RECORDS SHOWN:
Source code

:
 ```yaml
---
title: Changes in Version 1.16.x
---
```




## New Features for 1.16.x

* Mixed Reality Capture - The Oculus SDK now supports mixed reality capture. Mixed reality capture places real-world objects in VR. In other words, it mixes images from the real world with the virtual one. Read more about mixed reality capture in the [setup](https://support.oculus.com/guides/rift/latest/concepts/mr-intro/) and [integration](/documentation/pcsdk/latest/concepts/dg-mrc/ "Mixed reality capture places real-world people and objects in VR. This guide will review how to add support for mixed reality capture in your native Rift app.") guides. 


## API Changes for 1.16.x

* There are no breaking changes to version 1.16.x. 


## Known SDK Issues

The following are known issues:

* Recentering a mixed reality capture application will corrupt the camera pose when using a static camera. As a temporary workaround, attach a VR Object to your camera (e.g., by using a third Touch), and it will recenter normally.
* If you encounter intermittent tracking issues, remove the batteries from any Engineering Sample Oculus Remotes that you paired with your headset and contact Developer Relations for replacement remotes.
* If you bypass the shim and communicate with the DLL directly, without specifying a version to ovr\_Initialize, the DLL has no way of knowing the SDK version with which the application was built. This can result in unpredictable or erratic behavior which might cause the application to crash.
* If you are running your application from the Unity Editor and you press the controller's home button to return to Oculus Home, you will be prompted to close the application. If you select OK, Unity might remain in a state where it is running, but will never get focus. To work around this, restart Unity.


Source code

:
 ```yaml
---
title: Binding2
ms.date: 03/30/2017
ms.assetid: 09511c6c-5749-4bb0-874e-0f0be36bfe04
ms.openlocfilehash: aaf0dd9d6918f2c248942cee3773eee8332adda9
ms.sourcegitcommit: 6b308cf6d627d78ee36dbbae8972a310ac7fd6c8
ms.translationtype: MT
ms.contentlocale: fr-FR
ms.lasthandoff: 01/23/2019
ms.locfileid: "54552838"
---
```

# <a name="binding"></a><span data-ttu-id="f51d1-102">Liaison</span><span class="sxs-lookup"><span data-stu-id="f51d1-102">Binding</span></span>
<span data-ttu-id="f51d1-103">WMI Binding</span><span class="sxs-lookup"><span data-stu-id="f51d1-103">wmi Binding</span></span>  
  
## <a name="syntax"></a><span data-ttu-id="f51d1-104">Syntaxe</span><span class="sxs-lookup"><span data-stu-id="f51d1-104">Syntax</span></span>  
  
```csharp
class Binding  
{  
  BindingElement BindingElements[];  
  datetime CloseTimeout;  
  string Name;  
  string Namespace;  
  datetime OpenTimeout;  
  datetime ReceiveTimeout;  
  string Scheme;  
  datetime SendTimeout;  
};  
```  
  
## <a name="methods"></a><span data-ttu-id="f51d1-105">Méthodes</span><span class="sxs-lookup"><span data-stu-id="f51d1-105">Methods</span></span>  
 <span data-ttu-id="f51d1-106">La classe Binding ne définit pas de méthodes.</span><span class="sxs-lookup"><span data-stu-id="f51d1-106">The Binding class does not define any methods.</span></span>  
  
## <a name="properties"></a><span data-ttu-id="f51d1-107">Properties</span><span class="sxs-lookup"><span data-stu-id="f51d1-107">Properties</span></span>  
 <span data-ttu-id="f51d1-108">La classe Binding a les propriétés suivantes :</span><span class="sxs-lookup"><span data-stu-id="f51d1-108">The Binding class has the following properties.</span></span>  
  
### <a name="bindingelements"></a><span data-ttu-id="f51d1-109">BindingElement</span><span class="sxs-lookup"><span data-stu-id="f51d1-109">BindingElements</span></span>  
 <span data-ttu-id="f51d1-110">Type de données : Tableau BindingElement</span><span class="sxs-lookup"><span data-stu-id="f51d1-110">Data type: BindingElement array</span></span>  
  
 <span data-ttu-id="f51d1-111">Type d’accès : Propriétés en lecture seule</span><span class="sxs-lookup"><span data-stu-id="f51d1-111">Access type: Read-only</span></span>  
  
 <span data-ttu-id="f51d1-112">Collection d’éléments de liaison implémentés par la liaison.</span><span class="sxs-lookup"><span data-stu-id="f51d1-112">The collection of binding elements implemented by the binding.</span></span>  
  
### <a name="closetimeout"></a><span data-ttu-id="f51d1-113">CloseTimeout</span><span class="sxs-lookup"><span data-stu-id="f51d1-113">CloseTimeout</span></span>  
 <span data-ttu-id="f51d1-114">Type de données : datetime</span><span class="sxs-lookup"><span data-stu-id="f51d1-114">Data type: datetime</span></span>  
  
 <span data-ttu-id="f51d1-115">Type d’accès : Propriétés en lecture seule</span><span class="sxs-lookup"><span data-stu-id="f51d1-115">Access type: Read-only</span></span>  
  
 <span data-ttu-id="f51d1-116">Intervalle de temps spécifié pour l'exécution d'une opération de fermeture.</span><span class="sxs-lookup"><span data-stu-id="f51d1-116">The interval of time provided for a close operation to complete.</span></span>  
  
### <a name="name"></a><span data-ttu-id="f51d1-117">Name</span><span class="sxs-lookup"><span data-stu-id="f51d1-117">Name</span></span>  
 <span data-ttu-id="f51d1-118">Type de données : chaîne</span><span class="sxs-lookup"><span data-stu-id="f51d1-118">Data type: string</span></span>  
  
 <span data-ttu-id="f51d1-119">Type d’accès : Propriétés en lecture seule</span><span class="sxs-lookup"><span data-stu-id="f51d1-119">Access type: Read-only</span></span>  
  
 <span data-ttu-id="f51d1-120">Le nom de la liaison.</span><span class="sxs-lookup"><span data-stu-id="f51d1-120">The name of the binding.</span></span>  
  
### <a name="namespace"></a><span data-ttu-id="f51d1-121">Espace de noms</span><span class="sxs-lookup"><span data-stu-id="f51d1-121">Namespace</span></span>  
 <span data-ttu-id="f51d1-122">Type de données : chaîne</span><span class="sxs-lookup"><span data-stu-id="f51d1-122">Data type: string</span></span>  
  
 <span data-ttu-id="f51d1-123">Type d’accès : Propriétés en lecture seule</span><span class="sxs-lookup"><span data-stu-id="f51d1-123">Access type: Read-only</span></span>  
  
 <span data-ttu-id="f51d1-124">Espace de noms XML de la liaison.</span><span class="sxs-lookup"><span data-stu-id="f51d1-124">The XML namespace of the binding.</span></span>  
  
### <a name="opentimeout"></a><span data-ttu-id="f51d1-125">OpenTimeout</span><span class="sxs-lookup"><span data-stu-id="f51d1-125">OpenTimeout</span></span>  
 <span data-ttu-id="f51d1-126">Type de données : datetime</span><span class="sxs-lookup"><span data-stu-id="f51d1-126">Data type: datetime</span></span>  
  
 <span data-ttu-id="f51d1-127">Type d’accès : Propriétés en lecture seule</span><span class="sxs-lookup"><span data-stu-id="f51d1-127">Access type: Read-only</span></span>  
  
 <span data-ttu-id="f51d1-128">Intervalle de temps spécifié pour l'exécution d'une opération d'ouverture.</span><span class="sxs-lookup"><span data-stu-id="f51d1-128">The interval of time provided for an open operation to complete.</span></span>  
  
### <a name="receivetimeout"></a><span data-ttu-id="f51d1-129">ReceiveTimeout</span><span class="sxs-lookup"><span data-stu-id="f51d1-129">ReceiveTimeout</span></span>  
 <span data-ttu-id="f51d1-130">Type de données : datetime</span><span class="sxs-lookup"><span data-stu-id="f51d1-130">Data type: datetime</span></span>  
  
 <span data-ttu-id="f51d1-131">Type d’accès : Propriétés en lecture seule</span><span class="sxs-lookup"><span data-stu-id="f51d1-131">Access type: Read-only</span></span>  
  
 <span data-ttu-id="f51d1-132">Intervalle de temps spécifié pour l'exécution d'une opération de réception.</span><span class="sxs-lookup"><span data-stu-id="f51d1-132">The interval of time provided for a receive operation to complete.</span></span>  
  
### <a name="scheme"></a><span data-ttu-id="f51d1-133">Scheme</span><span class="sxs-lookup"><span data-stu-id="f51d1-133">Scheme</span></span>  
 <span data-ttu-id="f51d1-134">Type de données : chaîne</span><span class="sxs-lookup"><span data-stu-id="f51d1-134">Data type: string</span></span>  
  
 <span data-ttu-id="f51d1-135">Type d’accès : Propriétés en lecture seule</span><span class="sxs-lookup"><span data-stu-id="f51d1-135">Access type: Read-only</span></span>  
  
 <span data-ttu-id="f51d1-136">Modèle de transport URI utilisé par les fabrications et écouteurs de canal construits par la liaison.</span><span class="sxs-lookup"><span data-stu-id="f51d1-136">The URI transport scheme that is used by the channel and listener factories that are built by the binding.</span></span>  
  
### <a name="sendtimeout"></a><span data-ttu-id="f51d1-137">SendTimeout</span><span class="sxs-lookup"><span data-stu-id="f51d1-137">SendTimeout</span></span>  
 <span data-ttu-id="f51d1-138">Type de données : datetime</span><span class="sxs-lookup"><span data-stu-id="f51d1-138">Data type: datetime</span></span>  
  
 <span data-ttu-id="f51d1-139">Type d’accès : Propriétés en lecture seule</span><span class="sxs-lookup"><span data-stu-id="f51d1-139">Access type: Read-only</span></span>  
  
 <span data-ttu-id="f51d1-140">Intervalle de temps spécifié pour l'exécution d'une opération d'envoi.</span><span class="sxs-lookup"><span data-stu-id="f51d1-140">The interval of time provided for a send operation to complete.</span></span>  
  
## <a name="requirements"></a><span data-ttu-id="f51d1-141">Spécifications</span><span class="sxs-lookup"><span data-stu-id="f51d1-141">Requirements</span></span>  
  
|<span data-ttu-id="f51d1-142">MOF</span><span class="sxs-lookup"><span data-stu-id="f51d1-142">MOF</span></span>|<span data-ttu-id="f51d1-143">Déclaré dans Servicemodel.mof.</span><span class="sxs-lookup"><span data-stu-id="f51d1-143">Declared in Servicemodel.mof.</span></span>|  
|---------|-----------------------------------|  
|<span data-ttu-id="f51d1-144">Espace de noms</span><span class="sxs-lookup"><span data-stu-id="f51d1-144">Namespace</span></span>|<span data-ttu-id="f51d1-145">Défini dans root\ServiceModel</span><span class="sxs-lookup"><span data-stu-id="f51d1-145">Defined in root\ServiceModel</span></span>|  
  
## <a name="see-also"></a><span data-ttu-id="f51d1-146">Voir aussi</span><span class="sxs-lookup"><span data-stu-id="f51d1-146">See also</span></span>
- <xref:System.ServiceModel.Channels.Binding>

TRY IT: Your task is to repeat the records exactly. Begin at their first line and stop after the line containing "The following are".

THE COMPLETED TASK:
Source code

:
 ```yaml
---
title: Changes in Version 1.16.x
---
```




## New Features for 1.16.x

* Mixed Reality Capture - The Oculus SDK now supports mixed reality capture. Mixed reality capture places real-world objects in VR. In other words, it mixes images from the real world with the virtual one. Read more about mixed reality capture in the [setup](https://support.oculus.com/guides/rift/latest/concepts/mr-intro/) and [integration](/documentation/pcsdk/latest/concepts/dg-mrc/ "Mixed reality capture places real-world people and objects in VR. This guide will review how to add support for mixed reality capture in your native Rift app.") guides. 


## API Changes for 1.16.x

* There are no breaking changes to version 1.16.x. 


## Known SDK Issues

The following are known issues:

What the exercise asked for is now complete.